*** Opening Dataset excerpts ***
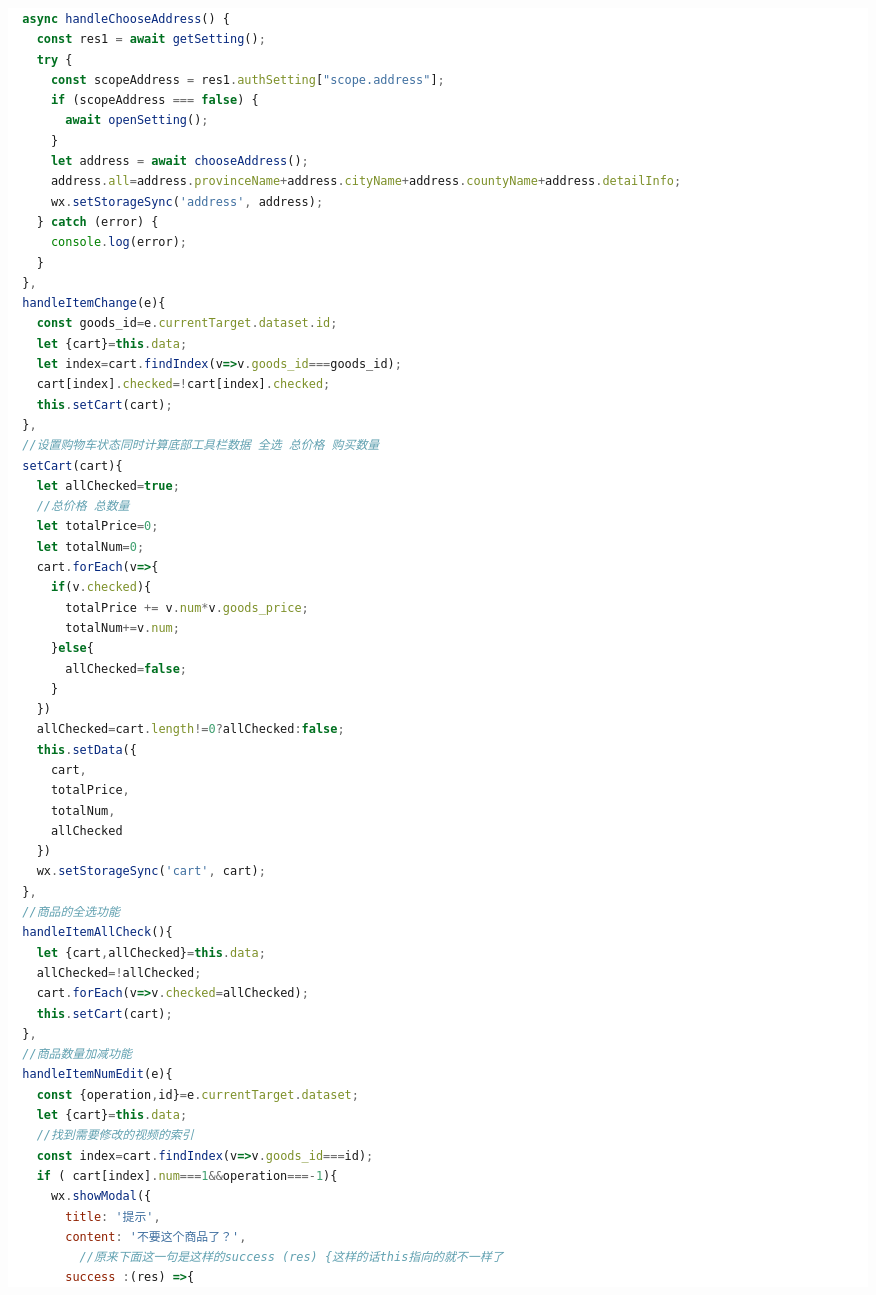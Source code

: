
 ```js
  async handleChooseAddress() {
    const res1 = await getSetting();
    try {
      const scopeAddress = res1.authSetting["scope.address"];
      if (scopeAddress === false) {
        await openSetting();
      }
      let address = await chooseAddress();
      address.all=address.provinceName+address.cityName+address.countyName+address.detailInfo;
      wx.setStorageSync('address', address);
    } catch (error) {
      console.log(error);
    }
  },
  handleItemChange(e){
    const goods_id=e.currentTarget.dataset.id;
    let {cart}=this.data;
    let index=cart.findIndex(v=>v.goods_id===goods_id);
    cart[index].checked=!cart[index].checked;
    this.setCart(cart);
  },
  //设置购物车状态同时计算底部工具栏数据 全选 总价格 购买数量
  setCart(cart){
    let allChecked=true;
    //总价格 总数量
    let totalPrice=0;
    let totalNum=0;
    cart.forEach(v=>{
      if(v.checked){
        totalPrice += v.num*v.goods_price;
        totalNum+=v.num;
      }else{
        allChecked=false;
      }
    })
    allChecked=cart.length!=0?allChecked:false;
    this.setData({
      cart,
      totalPrice,
      totalNum,
      allChecked
    })
    wx.setStorageSync('cart', cart);
  },
  //商品的全选功能
  handleItemAllCheck(){
    let {cart,allChecked}=this.data;
    allChecked=!allChecked;
    cart.forEach(v=>v.checked=allChecked);
    this.setCart(cart);
  },
  //商品数量加减功能
  handleItemNumEdit(e){
    const {operation,id}=e.currentTarget.dataset;
    let {cart}=this.data;
    //找到需要修改的视频的索引
    const index=cart.findIndex(v=>v.goods_id===id);
    if ( cart[index].num===1&&operation===-1){
      wx.showModal({
        title: '提示',
        content: '不要这个商品了？',
          //原来下面这一句是这样的success (res) {这样的话this指向的就不一样了
        success :(res) =>{
```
*** Closing Dataset excerpts ***
_Problem description:_ Could you restate every record above word for word, dropping the pictures?

_Written solution:_
Source code

:
 ```js
  async handleChooseAddress() {
    const res1 = await getSetting();
    try {
      const scopeAddress = res1.authSetting["scope.address"];
      if (scopeAddress === false) {
        await openSetting();
      }
      let address = await chooseAddress();
      address.all=address.provinceName+address.cityName+address.countyName+address.detailInfo;
      wx.setStorageSync('address', address);
    } catch (error) {
      console.log(error);
    }
  },
  handleItemChange(e){
    const goods_id=e.currentTarget.dataset.id;
    let {cart}=this.data;
    let index=cart.findIndex(v=>v.goods_id===goods_id);
    cart[index].checked=!cart[index].checked;
    this.setCart(cart);
  },
  //设置购物车状态同时计算底部工具栏数据 全选 总价格 购买数量
  setCart(cart){
    let allChecked=true;
    //总价格 总数量
    let totalPrice=0;
    let totalNum=0;
    cart.forEach(v=>{
      if(v.checked){
        totalPrice += v.num*v.goods_price;
        totalNum+=v.num;
      }else{
        allChecked=false;
      }
    })
    allChecked=cart.length!=0?allChecked:false;
    this.setData({
      cart,
      totalPrice,
      totalNum,
      allChecked
    })
    wx.setStorageSync('cart', cart);
  },
  //商品的全选功能
  handleItemAllCheck(){
    let {cart,allChecked}=this.data;
    allChecked=!allChecked;
    cart.forEach(v=>v.checked=allChecked);
    this.setCart(cart);
  },
  //商品数量加减功能
  handleItemNumEdit(e){
    const {operation,id}=e.currentTarget.dataset;
    let {cart}=this.data;
    //找到需要修改的视频的索引
    const index=cart.findIndex(v=>v.goods_id===id);
    if ( cart[index].num===1&&operation===-1){
      wx.showModal({
        title: '提示',
        content: '不要这个商品了？',
          //原来下面这一句是这样的success (res) {这样的话this指向的就不一样了
        success :(res) =>{
```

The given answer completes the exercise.